WHAT IS REQUIRED:
Return each record word for word, keeping none of its pictures.

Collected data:
--------

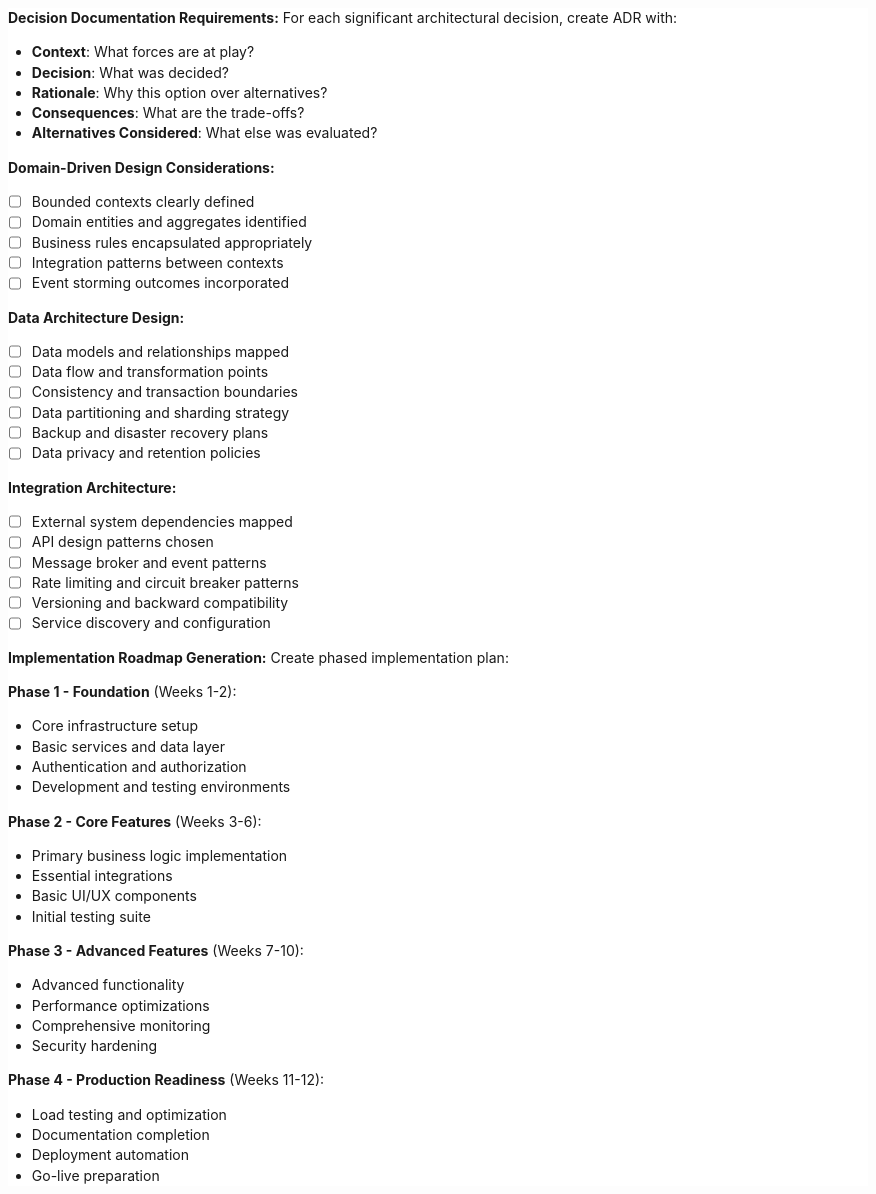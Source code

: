 **Decision Documentation Requirements:**
For each significant architectural decision, create ADR with:
- **Context**: What forces are at play?
- **Decision**: What was decided?
- **Rationale**: Why this option over alternatives?
- **Consequences**: What are the trade-offs?
- **Alternatives Considered**: What else was evaluated?

**Domain-Driven Design Considerations:**
- [ ] Bounded contexts clearly defined
- [ ] Domain entities and aggregates identified
- [ ] Business rules encapsulated appropriately
- [ ] Integration patterns between contexts
- [ ] Event storming outcomes incorporated

**Data Architecture Design:**
- [ ] Data models and relationships mapped
- [ ] Data flow and transformation points
- [ ] Consistency and transaction boundaries
- [ ] Data partitioning and sharding strategy
- [ ] Backup and disaster recovery plans
- [ ] Data privacy and retention policies

**Integration Architecture:**
- [ ] External system dependencies mapped
- [ ] API design patterns chosen
- [ ] Message broker and event patterns
- [ ] Rate limiting and circuit breaker patterns
- [ ] Versioning and backward compatibility
- [ ] Service discovery and configuration

**Implementation Roadmap Generation:**
Create phased implementation plan:

**Phase 1 - Foundation** (Weeks 1-2):
- Core infrastructure setup
- Basic services and data layer
- Authentication and authorization
- Development and testing environments

**Phase 2 - Core Features** (Weeks 3-6):
- Primary business logic implementation
- Essential integrations
- Basic UI/UX components
- Initial testing suite

**Phase 3 - Advanced Features** (Weeks 7-10):
- Advanced functionality
- Performance optimizations
- Comprehensive monitoring
- Security hardening

**Phase 4 - Production Readiness** (Weeks 11-12):
- Load testing and optimization
- Documentation completion
- Deployment automation
- Go-live preparation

--------

RESULT FOR THIS EXERCISE:
Source code

: **Decision Documentation Requirements:**
For each significant architectural decision, create ADR with:
- **Context**: What forces are at play?
- **Decision**: What was decided?
- **Rationale**: Why this option over alternatives?
- **Consequences**: What are the trade-offs?
- **Alternatives Considered**: What else was evaluated?

**Domain-Driven Design Considerations:**
- [ ] Bounded contexts clearly defined
- [ ] Domain entities and aggregates identified
- [ ] Business rules encapsulated appropriately
- [ ] Integration patterns between contexts
- [ ] Event storming outcomes incorporated

**Data Architecture Design:**
- [ ] Data models and relationships mapped
- [ ] Data flow and transformation points
- [ ] Consistency and transaction boundaries
- [ ] Data partitioning and sharding strategy
- [ ] Backup and disaster recovery plans
- [ ] Data privacy and retention policies

**Integration Architecture:**
- [ ] External system dependencies mapped
- [ ] API design patterns chosen
- [ ] Message broker and event patterns
- [ ] Rate limiting and circuit breaker patterns
- [ ] Versioning and backward compatibility
- [ ] Service discovery and configuration

**Implementation Roadmap Generation:**
Create phased implementation plan:

**Phase 1 - Foundation** (Weeks 1-2):
- Core infrastructure setup
- Basic services and data layer
- Authentication and authorization
- Development and testing environments

**Phase 2 - Core Features** (Weeks 3-6):
- Primary business logic implementation
- Essential integrations
- Basic UI/UX components
- Initial testing suite

**Phase 3 - Advanced Features** (Weeks 7-10):
- Advanced functionality
- Performance optimizations
- Comprehensive monitoring
- Security hardening

**Phase 4 - Production Readiness** (Weeks 11-12):
- Load testing and optimization
- Documentation completion
- Deployment automation
- Go-live preparation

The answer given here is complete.